- Najpierw przygotowujemy grzanki. Choć właściwie również z częścią sałatki można powiedzieć. Tak więc ser kozi, czyli nasze 2 starannie przygotowane krążki oraz 2-3 kromki ciabatty zapiekamy w piekarniku przez kilka minut w temp. 180 st. C. Ser powinien być miękki, a grzanki rumiane. Zapewniamy, że lepiej, by nie było odwrotnie.
- Następnie bierzemy pastę truflową, mieszamy ją z rozmarynem, śpiewając przy tym swojsko-polsko brzmiącą pieśń: „O mój rozmarynie rozwijaj się” i wdychając przy tym jego rozwijającą się podczas pieczenia kompozycję zapachową. Doprawiamy solą i pieprzem do smaku…
- … i tak przygotowaną pastą smarujemy wcześniej przygotowane grzanki. Pierwsza część pracy za nami.
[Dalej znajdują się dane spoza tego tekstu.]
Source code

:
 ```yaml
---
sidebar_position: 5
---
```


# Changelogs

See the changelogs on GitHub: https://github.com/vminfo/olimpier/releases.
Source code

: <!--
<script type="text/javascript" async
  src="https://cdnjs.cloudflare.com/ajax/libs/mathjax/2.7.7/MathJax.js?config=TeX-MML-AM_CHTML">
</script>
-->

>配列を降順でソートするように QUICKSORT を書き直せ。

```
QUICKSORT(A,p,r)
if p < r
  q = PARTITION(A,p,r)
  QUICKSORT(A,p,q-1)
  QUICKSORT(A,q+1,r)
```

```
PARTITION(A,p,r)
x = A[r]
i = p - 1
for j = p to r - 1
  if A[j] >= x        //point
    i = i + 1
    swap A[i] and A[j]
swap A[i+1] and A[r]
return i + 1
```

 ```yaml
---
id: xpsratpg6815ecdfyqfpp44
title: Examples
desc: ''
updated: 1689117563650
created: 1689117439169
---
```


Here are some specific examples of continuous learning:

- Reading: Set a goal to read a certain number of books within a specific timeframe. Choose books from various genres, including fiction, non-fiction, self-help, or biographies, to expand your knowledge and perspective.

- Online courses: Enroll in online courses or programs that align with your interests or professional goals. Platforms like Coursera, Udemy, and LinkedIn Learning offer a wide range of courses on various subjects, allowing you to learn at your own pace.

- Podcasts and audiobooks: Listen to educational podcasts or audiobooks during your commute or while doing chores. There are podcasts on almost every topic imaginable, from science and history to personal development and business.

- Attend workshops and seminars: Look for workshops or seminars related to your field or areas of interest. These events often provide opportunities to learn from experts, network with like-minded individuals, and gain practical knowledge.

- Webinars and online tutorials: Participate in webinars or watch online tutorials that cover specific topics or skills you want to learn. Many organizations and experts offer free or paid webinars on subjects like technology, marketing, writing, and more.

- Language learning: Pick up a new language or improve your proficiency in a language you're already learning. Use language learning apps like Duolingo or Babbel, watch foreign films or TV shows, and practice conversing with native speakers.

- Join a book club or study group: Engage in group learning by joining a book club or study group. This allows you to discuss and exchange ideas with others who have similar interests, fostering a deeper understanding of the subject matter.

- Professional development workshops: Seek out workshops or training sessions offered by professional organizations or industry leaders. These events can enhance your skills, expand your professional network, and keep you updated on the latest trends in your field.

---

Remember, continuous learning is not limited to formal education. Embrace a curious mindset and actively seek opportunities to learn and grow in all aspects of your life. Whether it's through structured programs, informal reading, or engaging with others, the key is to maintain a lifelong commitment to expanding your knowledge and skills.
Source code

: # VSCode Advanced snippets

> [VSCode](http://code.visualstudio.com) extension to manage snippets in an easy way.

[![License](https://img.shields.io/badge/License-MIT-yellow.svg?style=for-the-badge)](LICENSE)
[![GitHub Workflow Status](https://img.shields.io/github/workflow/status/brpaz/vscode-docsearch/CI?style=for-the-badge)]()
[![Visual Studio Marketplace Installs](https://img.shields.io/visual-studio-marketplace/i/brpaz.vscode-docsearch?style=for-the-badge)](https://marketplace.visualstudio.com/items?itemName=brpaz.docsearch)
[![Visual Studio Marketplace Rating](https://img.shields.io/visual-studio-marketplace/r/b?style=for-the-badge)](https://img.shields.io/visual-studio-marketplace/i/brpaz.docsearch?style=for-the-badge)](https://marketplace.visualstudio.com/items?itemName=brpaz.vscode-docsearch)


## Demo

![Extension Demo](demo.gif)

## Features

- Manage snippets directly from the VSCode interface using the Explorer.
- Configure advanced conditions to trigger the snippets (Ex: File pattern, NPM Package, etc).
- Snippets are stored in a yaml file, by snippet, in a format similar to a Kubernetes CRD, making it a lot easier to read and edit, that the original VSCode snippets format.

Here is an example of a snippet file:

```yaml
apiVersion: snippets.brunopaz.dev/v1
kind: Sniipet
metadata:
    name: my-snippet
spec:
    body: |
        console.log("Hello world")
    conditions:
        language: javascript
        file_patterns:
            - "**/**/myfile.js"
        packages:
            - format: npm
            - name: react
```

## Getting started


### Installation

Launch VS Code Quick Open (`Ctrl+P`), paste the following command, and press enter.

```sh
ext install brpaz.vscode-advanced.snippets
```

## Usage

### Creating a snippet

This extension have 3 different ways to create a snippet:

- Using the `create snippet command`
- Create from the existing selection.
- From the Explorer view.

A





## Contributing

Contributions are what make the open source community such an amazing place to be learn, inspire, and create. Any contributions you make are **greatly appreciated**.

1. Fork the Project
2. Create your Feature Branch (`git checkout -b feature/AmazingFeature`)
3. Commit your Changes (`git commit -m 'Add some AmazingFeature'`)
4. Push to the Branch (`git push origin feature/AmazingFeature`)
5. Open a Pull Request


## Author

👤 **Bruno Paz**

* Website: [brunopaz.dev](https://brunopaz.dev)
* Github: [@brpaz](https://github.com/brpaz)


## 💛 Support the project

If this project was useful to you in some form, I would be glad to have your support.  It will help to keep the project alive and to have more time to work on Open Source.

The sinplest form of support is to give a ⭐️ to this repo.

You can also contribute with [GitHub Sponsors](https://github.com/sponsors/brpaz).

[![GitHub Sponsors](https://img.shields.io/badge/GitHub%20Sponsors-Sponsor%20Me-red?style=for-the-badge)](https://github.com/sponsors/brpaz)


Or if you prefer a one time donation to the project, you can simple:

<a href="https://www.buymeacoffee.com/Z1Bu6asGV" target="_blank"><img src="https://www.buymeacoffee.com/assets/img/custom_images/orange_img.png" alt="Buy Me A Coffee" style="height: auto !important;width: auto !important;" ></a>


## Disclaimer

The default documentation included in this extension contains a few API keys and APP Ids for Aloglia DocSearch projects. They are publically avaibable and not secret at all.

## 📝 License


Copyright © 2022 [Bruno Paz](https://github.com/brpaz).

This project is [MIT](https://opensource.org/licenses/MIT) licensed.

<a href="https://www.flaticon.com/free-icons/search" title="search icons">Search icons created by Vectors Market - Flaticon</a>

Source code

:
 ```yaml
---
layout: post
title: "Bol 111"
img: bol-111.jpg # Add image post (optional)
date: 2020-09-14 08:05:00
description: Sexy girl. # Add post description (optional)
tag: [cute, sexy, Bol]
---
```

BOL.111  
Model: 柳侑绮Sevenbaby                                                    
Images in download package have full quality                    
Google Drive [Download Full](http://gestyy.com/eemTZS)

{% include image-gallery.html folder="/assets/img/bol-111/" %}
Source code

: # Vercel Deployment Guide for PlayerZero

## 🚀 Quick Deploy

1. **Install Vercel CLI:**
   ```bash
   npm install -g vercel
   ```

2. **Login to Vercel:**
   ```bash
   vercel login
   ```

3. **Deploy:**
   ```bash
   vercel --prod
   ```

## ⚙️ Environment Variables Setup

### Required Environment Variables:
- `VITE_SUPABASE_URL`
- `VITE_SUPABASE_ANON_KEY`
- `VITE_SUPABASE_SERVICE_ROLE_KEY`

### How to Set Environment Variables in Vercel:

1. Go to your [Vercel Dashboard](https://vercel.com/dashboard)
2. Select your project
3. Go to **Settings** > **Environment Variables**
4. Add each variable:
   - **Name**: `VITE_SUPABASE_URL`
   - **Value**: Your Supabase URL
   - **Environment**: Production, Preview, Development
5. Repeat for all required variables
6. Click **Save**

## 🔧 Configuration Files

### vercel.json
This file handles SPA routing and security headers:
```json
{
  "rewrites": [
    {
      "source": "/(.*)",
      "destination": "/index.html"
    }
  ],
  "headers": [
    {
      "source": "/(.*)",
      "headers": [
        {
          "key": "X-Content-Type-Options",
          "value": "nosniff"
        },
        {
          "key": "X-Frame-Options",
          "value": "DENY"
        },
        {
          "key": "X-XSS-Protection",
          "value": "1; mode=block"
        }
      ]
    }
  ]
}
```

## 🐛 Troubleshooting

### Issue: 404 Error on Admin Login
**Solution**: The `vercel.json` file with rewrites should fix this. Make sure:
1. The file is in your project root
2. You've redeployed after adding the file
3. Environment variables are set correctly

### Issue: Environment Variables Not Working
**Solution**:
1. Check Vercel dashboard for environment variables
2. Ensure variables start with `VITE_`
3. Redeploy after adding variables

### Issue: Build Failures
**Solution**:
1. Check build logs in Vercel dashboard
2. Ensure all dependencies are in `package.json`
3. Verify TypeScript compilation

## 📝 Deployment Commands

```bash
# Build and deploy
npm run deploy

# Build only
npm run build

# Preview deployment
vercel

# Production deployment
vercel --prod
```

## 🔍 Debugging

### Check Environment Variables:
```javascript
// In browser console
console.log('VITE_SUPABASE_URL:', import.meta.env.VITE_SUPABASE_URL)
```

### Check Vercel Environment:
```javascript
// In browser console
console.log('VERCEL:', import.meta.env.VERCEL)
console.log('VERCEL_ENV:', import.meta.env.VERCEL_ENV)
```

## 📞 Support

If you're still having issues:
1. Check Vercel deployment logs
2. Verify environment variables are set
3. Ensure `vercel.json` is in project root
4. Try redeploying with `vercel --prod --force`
- Filetujemy grapefruita, czyli mówiąc prościej obieramy cząstki owocu ze skórki. Wtedy jest zdecydowanie słodszy i delikatniejszy. No i piękniej wygląda. Następnie ogołoconego ze skórki, lecz bynajmniej nie ze smaku graprefruita odkładamy na moment do jakiejś miseczki.
- Robimy dressing do naszego owocu, czyli estragon mieszamy z miodem, sokiem z cytryny i posiekanym chili, a następnie dodajemy do grapefruita. Na koniec dodajemy pokrojone wcześniej czarne oliwki. I w ten sposób mamy gotową sałatkę.
- Nasz łosoś z serem kozim jest już prawie gotowy.
- Przygotowaną wcześniej sałatkę z grapefruita wykładamy na zapieczony wcześniej ser kozi, który już zdążył nam wystygnąć, dzięki czemu ma cudowną konsystencję.
- Na koniec MOWI Łososia Express Prowansalskiego pieczemy kilka minut w temp. 180 st. C albo w mikrofali 2,5 min ustawionej na moc 600 W.
Podajemy wszystko naraz, najlepiej na 3 oddzielnych talerzykach dla uzyskania lepszego efektu. Smakowego i wizualnego.